(a) Safety. Highway safety and traffic safety are of paramount, but not of sole, importance when accommodating utility facilities within highway right-of-way. Utilities provide an essential public service to the general public. Traditionally, as a matter of sound economic public policy and law, utilities have used public road right-of-way for transmitting and distributing their services. The lack of sufficient right-of-way width to accommodate utilities outside the desirable clear zone, in and of itself, is not a valid reason to preclude utilities from occupying the highway right-of-way. However, due to the nature and volume of highway traffic, the effect of such joint use on the traveling public must be carefully considered by transportation departments before approval of utility use of the right-of-way of Federal-aid or direct Federal highway projects is given. Adjustments in the operating characteristics of the utility or the highway or other special efforts may be necessary to increase the compatibility of utility-highway joint use. The possibility of this joint use should be a consideration in establishing right-of-way requirements for highway projects. In any event, the design, location, and manner in which utilities use and occupy the right-of-way of Federal-aid or direct Federal highway projects must conform to the clear roadside policies for the highway involved and otherwise provide for a safe traveling environment as required by 23 U.S.C. 109(l)(1).

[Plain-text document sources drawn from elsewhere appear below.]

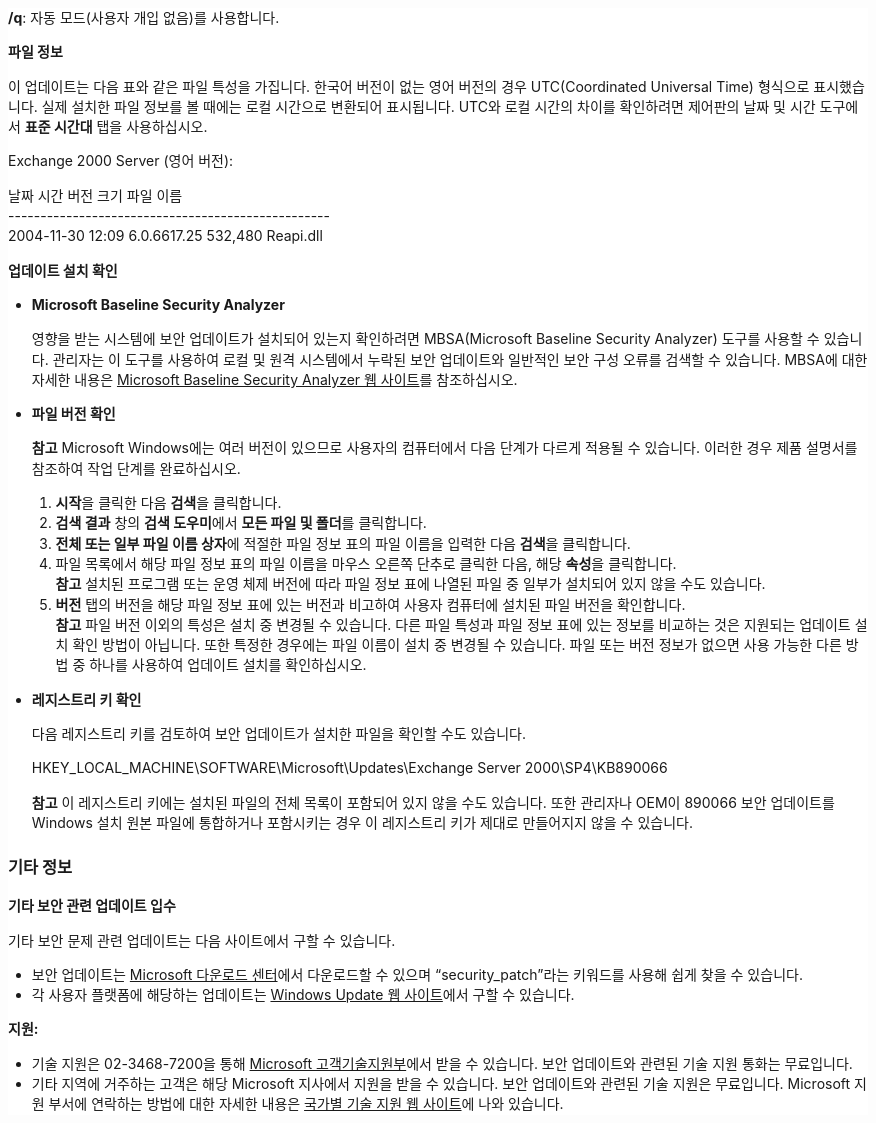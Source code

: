 **/q**: 자동 모드(사용자 개입 없음)를 사용합니다.

**파일 정보**

이 업데이트는 다음 표와 같은 파일 특성을 가집니다. 한국어 버전이 없는 영어 버전의 경우 UTC(Coordinated Universal Time) 형식으로 표시했습니다. 실제 설치한 파일 정보를 볼 때에는 로컬 시간으로 변환되어 표시됩니다. UTC와 로컬 시간의 차이를 확인하려면 제어판의 날짜 및 시간 도구에서 **표준 시간대** 탭을 사용하십시오.

Exchange 2000 Server (영어 버전):

날짜 시간 버전 크기 파일 이름  
\--------------------------------------------------  
2004-11-30 12:09 6.0.6617.25 532,480 Reapi.dll

**업데이트 설치 확인**

-   **Microsoft Baseline Security Analyzer**

    영향을 받는 시스템에 보안 업데이트가 설치되어 있는지 확인하려면 MBSA(Microsoft Baseline Security Analyzer) 도구를 사용할 수 있습니다. 관리자는 이 도구를 사용하여 로컬 및 원격 시스템에서 누락된 보안 업데이트와 일반적인 보안 구성 오류를 검색할 수 있습니다. MBSA에 대한 자세한 내용은 [Microsoft Baseline Security Analyzer 웹 사이트](http://www.microsoft.com/korea/technet/security/tools/mbsahome.asp)를 참조하십시오.

-   **파일 버전 확인**

    **참고** Microsoft Windows에는 여러 버전이 있으므로 사용자의 컴퓨터에서 다음 단계가 다르게 적용될 수 있습니다. 이러한 경우 제품 설명서를 참조하여 작업 단계를 완료하십시오.

    1.  **시작**을 클릭한 다음 **검색**을 클릭합니다.
    2.  **검색 결과** 창의 **검색 도우미**에서 **모든 파일 및 폴더**를 클릭합니다.
    3.  **전체 또는 일부 파일 이름 상자**에 적절한 파일 정보 표의 파일 이름을 입력한 다음 **검색**을 클릭합니다.
    4.  파일 목록에서 해당 파일 정보 표의 파일 이름을 마우스 오른쪽 단추로 클릭한 다음, 해당 **속성**을 클릭합니다.  
        **참고** 설치된 프로그램 또는 운영 체제 버전에 따라 파일 정보 표에 나열된 파일 중 일부가 설치되어 있지 않을 수도 있습니다.
    5.  **버전** 탭의 버전을 해당 파일 정보 표에 있는 버전과 비고하여 사용자 컴퓨터에 설치된 파일 버전을 확인합니다.  
        **참고** 파일 버전 이외의 특성은 설치 중 변경될 수 있습니다. 다른 파일 특성과 파일 정보 표에 있는 정보를 비교하는 것은 지원되는 업데이트 설치 확인 방법이 아닙니다. 또한 특정한 경우에는 파일 이름이 설치 중 변경될 수 있습니다. 파일 또는 버전 정보가 없으면 사용 가능한 다른 방법 중 하나를 사용하여 업데이트 설치를 확인하십시오.

-   **레지스트리 키 확인**

    다음 레지스트리 키를 검토하여 보안 업데이트가 설치한 파일을 확인할 수도 있습니다.

    HKEY\_LOCAL\_MACHINE\\SOFTWARE\\Microsoft\\Updates\\Exchange Server 2000\\SP4\\KB890066

    **참고** 이 레지스트리 키에는 설치된 파일의 전체 목록이 포함되어 있지 않을 수도 있습니다. 또한 관리자나 OEM이 890066 보안 업데이트를 Windows 설치 원본 파일에 통합하거나 포함시키는 경우 이 레지스트리 키가 제대로 만들어지지 않을 수 있습니다.

### 기타 정보

**기타 보안 관련 업데이트 입수**

기타 보안 문제 관련 업데이트는 다음 사이트에서 구할 수 있습니다.

-   보안 업데이트는 [Microsoft 다운로드 센터](http://www.microsoft.com/downloads/search.aspx?langid=14&displaylang=ko)에서 다운로드할 수 있으며 “security\_patch”라는 키워드를 사용해 쉽게 찾을 수 있습니다.
-   각 사용자 플랫폼에 해당하는 업데이트는 [Windows Update 웹 사이트](http://windowsupdate.microsoft.com/)에서 구할 수 있습니다.

**지원:**

-   기술 지원은 02-3468-7200을 통해 [Microsoft 고객기술지원부](http://support.microsoft.com/directory/question.asp?sd=gn&fr=0)에서 받을 수 있습니다. 보안 업데이트와 관련된 기술 지원 통화는 무료입니다.
-   기타 지역에 거주하는 고객은 해당 Microsoft 지사에서 지원을 받을 수 있습니다. 보안 업데이트와 관련된 기술 지원은 무료입니다. Microsoft 지원 부서에 연락하는 방법에 대한 자세한 내용은 [국가별 기술 지원 웹 사이트](http://support.microsoft.com/common/international.aspx)에 나와 있습니다.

(b) New above ground installations. On Federal-aid or direct Federal highway projects, new above ground utility installations, where permitted, shall be located as far from the traveled way as possible, preferably along the right-of-way line. No new above ground utility installations are to be allowed within the established clear zone of the highway unless a determination has been made by the transportation department that placement underground is not technically feasible or is unreasonably costly and there are no feasible alternate locations. In exceptional situations when it is essential to locate such above ground utility facilities within the established clear zone of the highway, appropriate countermeasures to reduce hazards shall be used. Countermeasures include placing utility facilities at locations which protect or minimize exposure to out-of-control vehicles, using breakaway features, using impact attenuation devices, using delineation, or shielding.
(c) Installations within freeways.
(1) Each State transportation department shall submit an accommodation plan in accordance with §§ 645.211 and 645.215 which addresses how the State transportation department will consider applications for longitudinal utility installations within the access control lines of a freeway. This includes utility installations within interchange areas which must be constructed or serviced by direct access from the main lanes or ramps. If a State transportation department elects to permit such use, the plan must address how the State transportation department will oversee such use consistent with this subpart, Title 23 U.S.C., and the safe and efficient use of the highways.
(2) Any accommodation plan shall assure that installations satisfy the following criteria:
(i) The effects utility installations will have on highway and traffic safety will be ascertained, since in no case shall any use be permitted which would adversely affect safety.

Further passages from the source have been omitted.